Summary: “Thus the challenging Enframing not only conceals a former way of revealing (bringing forth) but also”
- conceals revealing itself and with it
- [conceals] that wherein unconcealment, i.e. truth, propriates.”
The “Saving Power”
“But where danger is, grows
The saving power also.”
What is “saving”?
Commonly said, it means only to secure something/one “in its former continuance”.
Here, it means “to fetch something home to its essence, in order to bring the essence for the first time into its proper appearing.”
If the poem is true, then “the essence of technology must harbor in itself the growth of the saving power.” No immediate solution here, but rather the seminal insights that may “grow” into the solution.
The new concept of “essence”.
Heidegger recommends that the saving power be sought in rethinking the concept of “essence” according to the example of his treatment of “Enframing” as the essence of technology. T
he most common sense of “essence” is that of a universal by which beings are classified as a “what it is” (“to ti hen einai”). Heidegger proposes an alternate conception along the examples given earlier:
- der Geberg – a mountain chain
- das Gemut – character, dispostion, Skt. “samskaras” (the locus of karma).
- das Gestell – the underlying ontological basis of modern technology and science.
Each of these is a “way they essentially unfold [wesen]”, for which Heidegger uses the archaicism “dis Weserei“, the space where something “essentially unfolds”.
Plato promoted the concept of essence as “permanent endurance” (aei on), that whihc persists as the same throughout change. Heidegger’s new concept of essence is more like an underlying cause of the entire course of change thusly:
- Just as a mountain chain has its origin in the same border between two tectonic plates;
- And as a series of deliberate actions of the same person has its common origin in that person’s character.
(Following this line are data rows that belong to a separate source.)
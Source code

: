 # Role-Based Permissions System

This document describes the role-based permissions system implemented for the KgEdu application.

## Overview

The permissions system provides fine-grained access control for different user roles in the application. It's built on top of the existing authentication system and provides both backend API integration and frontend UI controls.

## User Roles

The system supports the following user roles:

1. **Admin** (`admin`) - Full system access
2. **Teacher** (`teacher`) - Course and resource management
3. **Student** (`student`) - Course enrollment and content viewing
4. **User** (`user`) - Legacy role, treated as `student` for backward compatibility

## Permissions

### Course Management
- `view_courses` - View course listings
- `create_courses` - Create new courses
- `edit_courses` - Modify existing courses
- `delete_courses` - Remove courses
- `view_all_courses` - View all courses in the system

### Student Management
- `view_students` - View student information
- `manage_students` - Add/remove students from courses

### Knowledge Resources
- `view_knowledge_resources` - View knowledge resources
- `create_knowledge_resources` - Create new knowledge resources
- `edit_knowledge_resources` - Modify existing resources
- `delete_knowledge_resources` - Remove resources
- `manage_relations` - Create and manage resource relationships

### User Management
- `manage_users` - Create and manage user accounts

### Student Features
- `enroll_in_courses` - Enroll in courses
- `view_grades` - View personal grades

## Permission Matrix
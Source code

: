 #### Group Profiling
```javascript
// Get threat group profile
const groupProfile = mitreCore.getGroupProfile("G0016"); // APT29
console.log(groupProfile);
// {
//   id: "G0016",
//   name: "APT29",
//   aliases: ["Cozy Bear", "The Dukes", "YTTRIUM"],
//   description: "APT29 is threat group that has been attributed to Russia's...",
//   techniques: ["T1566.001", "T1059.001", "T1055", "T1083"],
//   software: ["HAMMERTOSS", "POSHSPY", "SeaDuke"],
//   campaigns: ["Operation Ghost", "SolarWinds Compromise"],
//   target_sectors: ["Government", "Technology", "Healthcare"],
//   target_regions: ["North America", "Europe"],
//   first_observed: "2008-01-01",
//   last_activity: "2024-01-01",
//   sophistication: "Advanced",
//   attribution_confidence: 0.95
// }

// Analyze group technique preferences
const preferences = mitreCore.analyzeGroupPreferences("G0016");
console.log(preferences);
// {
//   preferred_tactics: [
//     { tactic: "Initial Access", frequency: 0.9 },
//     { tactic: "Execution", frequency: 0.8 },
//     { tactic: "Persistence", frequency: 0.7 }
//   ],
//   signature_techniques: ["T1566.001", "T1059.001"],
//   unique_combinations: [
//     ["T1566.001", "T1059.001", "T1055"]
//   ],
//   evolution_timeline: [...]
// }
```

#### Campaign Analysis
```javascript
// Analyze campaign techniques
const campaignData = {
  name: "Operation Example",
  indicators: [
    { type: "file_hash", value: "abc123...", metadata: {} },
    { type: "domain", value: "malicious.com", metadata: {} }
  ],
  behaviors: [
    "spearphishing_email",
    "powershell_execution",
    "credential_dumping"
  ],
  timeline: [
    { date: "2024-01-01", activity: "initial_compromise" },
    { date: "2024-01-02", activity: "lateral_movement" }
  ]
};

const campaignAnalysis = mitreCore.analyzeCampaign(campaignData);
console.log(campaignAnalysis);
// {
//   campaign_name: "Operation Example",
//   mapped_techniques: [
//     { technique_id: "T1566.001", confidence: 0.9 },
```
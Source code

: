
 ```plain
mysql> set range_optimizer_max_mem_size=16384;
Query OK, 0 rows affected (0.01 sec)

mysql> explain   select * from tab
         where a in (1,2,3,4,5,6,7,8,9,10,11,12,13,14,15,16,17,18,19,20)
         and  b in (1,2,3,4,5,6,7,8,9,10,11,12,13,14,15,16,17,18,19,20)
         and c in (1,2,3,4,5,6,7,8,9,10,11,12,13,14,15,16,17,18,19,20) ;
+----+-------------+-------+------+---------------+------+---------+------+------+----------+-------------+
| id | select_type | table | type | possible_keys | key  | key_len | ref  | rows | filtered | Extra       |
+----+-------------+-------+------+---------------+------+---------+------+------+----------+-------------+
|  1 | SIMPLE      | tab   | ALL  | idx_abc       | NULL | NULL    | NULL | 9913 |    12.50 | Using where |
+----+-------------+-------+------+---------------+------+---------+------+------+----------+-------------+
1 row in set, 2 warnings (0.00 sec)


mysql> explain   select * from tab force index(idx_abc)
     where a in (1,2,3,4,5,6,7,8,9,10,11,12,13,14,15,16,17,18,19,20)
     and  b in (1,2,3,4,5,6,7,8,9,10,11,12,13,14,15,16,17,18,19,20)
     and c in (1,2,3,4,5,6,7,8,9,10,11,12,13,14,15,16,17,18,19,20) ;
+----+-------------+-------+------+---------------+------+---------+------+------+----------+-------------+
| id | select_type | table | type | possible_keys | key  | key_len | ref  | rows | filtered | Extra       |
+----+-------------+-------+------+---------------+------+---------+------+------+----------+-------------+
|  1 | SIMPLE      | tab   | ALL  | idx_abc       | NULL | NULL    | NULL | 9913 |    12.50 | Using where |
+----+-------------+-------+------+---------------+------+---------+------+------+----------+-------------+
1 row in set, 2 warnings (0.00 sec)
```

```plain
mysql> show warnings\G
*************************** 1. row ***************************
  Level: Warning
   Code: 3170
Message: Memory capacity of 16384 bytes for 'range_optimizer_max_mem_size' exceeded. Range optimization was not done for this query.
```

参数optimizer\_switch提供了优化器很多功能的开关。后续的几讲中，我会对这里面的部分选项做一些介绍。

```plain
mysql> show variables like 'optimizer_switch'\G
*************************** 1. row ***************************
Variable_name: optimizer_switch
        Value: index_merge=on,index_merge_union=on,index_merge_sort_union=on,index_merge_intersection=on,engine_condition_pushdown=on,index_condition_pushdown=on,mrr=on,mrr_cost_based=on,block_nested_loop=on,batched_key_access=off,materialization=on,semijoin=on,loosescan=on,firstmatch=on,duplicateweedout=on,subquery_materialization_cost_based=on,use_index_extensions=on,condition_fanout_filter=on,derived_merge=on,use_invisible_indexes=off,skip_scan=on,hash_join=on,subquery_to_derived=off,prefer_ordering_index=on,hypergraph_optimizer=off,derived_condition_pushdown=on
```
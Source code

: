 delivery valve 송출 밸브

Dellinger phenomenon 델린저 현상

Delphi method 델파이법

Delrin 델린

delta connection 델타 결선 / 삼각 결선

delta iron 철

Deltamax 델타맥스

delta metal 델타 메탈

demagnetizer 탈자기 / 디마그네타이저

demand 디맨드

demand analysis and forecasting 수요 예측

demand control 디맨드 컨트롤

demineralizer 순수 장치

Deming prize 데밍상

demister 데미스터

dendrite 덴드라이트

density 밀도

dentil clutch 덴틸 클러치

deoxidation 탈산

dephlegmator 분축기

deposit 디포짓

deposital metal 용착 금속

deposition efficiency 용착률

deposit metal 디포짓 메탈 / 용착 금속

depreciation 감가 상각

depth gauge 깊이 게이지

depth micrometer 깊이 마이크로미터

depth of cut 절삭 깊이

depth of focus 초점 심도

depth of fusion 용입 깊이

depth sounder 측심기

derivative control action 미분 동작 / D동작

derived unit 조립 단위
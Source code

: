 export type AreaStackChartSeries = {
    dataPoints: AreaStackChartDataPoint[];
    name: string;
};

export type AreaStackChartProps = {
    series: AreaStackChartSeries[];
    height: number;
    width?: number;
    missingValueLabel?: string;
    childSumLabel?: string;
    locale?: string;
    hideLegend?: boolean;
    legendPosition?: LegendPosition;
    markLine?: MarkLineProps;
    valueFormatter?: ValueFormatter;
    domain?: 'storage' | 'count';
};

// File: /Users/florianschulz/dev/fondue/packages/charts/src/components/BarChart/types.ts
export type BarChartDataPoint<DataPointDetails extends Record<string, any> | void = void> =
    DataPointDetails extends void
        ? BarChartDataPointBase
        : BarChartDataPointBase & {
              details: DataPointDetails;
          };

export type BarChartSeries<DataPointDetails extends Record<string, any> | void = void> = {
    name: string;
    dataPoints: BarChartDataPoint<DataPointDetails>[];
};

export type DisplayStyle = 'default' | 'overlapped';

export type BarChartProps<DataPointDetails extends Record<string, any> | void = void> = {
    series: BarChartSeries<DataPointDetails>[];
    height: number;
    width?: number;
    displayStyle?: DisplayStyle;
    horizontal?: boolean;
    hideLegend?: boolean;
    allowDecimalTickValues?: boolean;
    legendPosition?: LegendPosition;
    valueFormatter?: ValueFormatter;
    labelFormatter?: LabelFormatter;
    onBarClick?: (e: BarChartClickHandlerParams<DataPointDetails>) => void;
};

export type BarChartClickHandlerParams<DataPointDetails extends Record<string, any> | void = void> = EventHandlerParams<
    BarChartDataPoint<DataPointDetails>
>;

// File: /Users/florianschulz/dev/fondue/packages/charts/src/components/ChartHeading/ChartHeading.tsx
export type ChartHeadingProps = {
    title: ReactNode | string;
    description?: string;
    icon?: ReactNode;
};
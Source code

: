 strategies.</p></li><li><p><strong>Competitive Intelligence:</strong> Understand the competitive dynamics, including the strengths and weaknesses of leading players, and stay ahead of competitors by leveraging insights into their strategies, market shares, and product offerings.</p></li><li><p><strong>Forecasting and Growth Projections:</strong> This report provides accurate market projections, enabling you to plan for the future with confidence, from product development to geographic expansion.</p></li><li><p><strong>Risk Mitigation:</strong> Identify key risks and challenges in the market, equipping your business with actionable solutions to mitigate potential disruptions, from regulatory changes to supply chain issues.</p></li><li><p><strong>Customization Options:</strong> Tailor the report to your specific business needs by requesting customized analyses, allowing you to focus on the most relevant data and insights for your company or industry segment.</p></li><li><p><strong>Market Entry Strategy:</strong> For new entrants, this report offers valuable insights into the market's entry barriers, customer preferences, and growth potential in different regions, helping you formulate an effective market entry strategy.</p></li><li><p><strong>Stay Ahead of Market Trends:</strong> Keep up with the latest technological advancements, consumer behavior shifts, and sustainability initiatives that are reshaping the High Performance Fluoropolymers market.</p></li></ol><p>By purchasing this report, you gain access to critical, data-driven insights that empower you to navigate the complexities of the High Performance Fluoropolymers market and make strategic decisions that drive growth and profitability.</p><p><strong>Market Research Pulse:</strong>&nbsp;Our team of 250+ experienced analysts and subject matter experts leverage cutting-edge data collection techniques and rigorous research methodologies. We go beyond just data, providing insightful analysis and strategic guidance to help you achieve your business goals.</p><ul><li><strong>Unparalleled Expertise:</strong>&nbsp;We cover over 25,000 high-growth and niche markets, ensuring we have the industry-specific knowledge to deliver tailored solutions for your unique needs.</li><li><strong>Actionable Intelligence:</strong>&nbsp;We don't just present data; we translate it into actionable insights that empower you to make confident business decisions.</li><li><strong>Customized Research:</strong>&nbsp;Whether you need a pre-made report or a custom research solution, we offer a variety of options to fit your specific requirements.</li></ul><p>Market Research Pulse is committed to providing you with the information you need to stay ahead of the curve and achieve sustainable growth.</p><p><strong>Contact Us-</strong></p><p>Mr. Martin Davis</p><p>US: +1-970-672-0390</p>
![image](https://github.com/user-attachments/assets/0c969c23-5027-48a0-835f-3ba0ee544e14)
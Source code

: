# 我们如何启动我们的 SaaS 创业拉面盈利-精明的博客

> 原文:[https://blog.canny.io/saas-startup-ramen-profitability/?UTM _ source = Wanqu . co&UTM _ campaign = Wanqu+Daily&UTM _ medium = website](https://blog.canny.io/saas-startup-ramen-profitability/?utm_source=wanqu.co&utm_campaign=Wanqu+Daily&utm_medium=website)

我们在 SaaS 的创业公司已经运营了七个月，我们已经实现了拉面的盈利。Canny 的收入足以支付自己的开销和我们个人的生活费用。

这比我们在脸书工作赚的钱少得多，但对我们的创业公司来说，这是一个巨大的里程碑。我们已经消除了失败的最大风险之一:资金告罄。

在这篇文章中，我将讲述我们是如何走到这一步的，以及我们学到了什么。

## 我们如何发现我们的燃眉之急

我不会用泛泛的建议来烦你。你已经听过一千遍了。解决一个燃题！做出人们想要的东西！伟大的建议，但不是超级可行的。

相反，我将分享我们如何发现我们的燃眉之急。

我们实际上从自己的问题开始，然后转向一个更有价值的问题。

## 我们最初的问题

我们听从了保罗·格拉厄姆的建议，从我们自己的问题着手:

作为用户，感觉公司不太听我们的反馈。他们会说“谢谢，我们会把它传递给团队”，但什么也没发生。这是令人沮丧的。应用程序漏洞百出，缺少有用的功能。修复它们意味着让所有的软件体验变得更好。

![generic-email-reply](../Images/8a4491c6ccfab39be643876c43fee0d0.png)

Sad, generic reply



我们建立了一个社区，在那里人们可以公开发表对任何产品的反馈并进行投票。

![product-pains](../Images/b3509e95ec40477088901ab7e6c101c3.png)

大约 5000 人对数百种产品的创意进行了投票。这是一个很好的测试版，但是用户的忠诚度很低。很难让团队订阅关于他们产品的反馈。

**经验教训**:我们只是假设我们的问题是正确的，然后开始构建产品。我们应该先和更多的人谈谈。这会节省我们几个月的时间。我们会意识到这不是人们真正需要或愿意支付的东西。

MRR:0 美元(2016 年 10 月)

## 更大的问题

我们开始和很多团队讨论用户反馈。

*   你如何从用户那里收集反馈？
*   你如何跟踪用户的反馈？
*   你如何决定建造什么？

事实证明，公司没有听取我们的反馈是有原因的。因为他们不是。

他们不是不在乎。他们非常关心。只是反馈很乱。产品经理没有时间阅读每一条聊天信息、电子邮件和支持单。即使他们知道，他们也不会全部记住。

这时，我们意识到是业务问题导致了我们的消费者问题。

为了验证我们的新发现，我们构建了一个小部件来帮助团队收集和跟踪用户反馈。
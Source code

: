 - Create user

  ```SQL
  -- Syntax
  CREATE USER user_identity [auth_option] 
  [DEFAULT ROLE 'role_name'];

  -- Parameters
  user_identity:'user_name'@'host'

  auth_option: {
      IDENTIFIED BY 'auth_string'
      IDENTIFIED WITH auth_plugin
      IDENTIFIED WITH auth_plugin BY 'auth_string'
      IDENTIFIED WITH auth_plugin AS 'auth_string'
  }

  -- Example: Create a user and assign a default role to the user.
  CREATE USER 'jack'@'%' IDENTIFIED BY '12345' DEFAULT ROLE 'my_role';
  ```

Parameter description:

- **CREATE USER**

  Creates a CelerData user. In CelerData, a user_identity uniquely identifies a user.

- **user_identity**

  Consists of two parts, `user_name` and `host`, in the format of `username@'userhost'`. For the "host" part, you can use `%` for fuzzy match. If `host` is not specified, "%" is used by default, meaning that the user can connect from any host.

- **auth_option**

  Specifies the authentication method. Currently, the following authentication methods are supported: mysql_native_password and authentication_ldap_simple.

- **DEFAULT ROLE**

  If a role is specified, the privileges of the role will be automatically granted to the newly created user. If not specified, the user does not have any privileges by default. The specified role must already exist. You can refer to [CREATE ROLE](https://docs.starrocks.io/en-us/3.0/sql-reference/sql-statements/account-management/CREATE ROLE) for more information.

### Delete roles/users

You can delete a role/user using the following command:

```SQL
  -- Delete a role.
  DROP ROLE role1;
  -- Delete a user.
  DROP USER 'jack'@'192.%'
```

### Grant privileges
- So also must all forms of modern science, technology and “technique” (Jaques Ellul’s coinage) have their origin in the same underlying way of interpreting what is.
Heidegger claims that this is close in meaning to a poem where Goethe replaces the common verb “fortwahren” (“continuous endurance”) with the coinage “fortgewahren” (“to grant continuously”).
“Only what is granted endures.”
The following sections on “granting”, “propriative event” are not clearly new in meaning and seem to rehash previously introduced concepts.
“The inevitable mention of the supreme awesomeness of the Greeks”
Once final tip for maximizing your “saving power”: tekne was once formerly not just technology, but also art and poetry.
“At the onset of the destining of the West, in Greece, the arts soared to the supreme height of the revealing granted them.” (p. 339)
“Reflection on the essence of technology takes place in art, but not through “sheer aesthetic mindedness” but rather that we should ‘guard and preserve the essential unfolding of art’.” (p.340)
What does this mean? It seems that the best place to look next is the earlier essay “On the Origin of the Work of Art”, where Heidegger famously attributes to art the power of depicting the “world”, which I assume must be related to the concept of the phenomenological “lifeworld”. But that is better left to continue at another time.